UltraRAG is an open-source multimodal RAG framework designed for building and managing complex Retrieval-Augmented Generation (RAG) systems with a focus on modularity and low-code orchestration. Its core components are structured to streamline the RAG development lifecycle, from data preparation to model evaluation and deployment. The framework is built upon the Model Context Protocol (MCP) architecture, which standardizes how large language models (LLMs) interact with external tools and allows for the encapsulation of core RAG functionalities into independent services. This design enables flexible invocation and extension of modules, making it easier to integrate new models or algorithms without extensive code modifications.
The primary components of UltraRAG can be broadly categorized into global setting modules and functional modules. The global setting modules include Model Management and Knowledge Management. Model Management handles the deployment and utilization of various models, such as retrieval, reranker, and generation models, supporting local deployments and integrations with platforms like HuggingFace Transformers. Knowledge Management, on the other hand, is crucial for organizing and processing the underlying knowledge bases. This involves automated data generation from domain-specific corpora, ensuring that retrieval and generation components are fine-tuned for specific applications.

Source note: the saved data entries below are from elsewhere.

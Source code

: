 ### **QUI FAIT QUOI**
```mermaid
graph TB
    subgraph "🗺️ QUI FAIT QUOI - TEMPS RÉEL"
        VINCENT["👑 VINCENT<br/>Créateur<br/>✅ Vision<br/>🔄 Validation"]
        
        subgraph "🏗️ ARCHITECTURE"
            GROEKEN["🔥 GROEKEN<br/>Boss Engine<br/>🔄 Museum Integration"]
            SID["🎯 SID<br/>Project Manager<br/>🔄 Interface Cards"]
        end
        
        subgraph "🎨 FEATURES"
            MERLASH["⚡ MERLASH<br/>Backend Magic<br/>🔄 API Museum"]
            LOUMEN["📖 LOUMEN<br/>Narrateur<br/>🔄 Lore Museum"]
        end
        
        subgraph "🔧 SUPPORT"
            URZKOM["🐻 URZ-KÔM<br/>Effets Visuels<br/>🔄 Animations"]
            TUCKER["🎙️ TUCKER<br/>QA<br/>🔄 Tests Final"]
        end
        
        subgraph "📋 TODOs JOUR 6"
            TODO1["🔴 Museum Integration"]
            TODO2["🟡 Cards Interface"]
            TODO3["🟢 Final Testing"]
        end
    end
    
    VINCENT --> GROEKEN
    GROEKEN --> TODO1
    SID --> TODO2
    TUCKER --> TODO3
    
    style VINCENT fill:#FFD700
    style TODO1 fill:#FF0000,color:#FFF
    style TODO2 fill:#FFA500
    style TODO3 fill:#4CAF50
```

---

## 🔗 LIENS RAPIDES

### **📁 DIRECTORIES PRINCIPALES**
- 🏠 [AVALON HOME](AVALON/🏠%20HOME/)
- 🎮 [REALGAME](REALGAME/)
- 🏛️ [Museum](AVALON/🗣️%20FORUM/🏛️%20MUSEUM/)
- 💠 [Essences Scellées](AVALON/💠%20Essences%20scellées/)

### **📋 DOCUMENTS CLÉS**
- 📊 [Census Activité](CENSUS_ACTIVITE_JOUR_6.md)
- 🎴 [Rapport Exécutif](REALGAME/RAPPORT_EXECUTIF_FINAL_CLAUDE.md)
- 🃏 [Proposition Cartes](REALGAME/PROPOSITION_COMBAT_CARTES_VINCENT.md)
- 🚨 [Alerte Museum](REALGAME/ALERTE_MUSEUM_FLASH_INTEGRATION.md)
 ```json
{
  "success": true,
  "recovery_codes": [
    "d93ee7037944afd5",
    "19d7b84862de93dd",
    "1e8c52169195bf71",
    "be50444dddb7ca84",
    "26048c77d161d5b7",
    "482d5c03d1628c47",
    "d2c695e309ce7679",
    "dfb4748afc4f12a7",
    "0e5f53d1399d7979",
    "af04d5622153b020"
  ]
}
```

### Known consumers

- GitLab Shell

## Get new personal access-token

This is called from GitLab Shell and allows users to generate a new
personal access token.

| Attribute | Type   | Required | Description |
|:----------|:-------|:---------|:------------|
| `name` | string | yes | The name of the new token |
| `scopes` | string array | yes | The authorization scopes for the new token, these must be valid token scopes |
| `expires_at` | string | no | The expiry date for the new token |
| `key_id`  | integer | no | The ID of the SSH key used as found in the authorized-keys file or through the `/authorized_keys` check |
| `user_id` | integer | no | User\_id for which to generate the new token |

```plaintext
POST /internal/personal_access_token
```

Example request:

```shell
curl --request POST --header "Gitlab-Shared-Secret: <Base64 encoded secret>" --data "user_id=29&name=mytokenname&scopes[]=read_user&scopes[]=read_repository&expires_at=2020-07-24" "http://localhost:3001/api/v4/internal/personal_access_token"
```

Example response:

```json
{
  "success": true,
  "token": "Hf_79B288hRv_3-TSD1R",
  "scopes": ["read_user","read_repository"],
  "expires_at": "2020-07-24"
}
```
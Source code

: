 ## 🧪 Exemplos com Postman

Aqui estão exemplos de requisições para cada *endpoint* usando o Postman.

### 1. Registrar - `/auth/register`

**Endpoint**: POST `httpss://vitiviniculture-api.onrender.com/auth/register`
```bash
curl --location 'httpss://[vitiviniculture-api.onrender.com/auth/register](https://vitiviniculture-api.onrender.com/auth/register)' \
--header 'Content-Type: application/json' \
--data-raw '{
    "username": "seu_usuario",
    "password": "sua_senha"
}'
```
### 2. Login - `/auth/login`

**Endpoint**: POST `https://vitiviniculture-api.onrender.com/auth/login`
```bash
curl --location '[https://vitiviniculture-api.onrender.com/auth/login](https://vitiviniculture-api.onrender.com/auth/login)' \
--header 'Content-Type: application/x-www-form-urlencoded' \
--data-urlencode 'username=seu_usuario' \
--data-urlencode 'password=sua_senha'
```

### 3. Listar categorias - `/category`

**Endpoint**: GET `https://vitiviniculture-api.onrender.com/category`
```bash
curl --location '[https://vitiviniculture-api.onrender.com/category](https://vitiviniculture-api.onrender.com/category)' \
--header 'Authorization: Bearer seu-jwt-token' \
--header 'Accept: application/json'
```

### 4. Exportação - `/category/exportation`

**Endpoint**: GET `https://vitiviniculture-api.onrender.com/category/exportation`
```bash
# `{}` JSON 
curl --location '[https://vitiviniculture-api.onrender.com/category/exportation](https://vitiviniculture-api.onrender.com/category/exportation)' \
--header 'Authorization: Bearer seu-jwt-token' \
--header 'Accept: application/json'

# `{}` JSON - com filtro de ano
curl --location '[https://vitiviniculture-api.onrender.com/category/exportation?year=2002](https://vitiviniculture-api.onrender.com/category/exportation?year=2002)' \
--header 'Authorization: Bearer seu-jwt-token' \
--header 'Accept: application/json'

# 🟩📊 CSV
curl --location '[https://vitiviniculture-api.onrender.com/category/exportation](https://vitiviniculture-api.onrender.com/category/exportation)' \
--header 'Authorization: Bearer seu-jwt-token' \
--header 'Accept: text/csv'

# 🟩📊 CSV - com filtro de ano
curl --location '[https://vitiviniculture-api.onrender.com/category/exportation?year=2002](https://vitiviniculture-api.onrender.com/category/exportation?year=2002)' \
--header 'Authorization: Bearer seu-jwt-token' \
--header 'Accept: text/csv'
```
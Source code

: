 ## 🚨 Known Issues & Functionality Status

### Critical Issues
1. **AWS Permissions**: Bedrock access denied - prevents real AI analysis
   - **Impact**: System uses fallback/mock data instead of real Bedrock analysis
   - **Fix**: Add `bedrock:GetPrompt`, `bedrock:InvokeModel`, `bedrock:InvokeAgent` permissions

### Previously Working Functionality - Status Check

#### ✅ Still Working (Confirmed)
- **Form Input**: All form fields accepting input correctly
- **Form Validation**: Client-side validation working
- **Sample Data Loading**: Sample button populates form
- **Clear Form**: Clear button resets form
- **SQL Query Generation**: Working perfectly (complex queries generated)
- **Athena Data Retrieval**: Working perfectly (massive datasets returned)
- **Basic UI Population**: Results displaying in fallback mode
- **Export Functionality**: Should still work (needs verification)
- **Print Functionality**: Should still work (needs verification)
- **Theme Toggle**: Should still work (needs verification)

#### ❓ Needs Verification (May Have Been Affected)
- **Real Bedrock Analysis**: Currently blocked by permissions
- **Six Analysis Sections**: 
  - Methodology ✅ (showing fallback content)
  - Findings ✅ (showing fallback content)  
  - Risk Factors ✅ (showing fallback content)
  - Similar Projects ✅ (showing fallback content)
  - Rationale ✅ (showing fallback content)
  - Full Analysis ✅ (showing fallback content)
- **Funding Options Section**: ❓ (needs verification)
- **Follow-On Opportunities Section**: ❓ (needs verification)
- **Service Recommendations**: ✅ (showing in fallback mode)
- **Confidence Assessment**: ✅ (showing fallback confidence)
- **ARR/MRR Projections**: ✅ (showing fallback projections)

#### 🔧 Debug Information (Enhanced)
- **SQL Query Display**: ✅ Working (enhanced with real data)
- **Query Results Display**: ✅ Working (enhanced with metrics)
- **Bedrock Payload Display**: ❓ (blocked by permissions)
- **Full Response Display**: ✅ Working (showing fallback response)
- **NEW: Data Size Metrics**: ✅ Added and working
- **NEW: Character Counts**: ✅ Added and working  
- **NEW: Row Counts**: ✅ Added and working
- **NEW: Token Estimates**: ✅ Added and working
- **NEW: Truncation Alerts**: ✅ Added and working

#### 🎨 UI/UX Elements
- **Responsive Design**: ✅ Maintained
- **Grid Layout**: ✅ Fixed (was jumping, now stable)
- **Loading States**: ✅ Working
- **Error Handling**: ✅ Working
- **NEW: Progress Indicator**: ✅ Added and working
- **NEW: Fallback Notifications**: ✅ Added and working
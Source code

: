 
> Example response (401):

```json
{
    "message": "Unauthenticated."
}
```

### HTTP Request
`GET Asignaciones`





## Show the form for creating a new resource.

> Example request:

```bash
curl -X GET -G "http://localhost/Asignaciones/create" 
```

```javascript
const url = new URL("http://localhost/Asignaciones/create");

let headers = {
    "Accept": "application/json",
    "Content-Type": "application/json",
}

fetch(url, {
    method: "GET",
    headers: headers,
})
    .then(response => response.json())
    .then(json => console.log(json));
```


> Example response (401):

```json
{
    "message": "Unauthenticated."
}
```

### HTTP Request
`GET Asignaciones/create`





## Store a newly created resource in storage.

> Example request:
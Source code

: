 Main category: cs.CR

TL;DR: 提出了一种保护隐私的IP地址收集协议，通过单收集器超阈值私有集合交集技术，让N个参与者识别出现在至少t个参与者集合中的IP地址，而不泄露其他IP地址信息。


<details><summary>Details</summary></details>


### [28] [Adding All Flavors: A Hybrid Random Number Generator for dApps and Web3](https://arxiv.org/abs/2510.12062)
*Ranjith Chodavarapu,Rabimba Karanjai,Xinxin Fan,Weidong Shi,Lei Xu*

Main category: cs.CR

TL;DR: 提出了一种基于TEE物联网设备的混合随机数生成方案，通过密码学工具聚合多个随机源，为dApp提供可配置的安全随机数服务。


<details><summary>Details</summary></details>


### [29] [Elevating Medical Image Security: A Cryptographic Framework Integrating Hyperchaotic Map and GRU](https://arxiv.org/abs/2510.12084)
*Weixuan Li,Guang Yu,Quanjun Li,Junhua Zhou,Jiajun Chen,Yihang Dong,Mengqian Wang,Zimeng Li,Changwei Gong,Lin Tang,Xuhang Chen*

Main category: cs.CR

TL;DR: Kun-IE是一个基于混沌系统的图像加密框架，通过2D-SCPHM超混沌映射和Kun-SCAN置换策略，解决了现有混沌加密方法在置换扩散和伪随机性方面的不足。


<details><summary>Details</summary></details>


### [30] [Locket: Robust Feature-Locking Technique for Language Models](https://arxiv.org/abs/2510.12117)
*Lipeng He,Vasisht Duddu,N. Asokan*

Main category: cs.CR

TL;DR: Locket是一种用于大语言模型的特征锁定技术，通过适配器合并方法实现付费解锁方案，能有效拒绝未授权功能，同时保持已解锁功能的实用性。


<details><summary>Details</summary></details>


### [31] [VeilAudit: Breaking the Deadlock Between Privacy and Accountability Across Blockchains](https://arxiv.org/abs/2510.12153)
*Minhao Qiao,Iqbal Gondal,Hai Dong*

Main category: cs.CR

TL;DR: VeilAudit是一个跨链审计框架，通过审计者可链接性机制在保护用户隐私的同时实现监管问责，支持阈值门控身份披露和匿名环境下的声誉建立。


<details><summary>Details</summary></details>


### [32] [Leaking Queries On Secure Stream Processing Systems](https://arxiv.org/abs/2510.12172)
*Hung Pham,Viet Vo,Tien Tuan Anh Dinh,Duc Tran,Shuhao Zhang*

The functional modules comprise Data Construction, Training, and Evaluation & Inference. Data Construction focuses on preparing and optimizing training data. Training covers the fine-tuning of models within the RAG pipeline. Evaluation & Inference provides tools for assessing system performance and executing RAG workflows. UltraRAG also features a user-friendly WebUI that acts as a visual RAG Integrated Development Environment (IDE), offering a Pipeline Builder that supports bidirectional synchronization between visual canvas construction and code editing. This UI allows users to manage knowledge bases, fine-tune models, and deploy RAG systems, simplifying the development process for those without extensive coding experience. For handling vector data efficiently within the Knowledge Management component, a vector database like Milvus would be a suitable backend, enabling fast similarity searches to retrieve relevant information.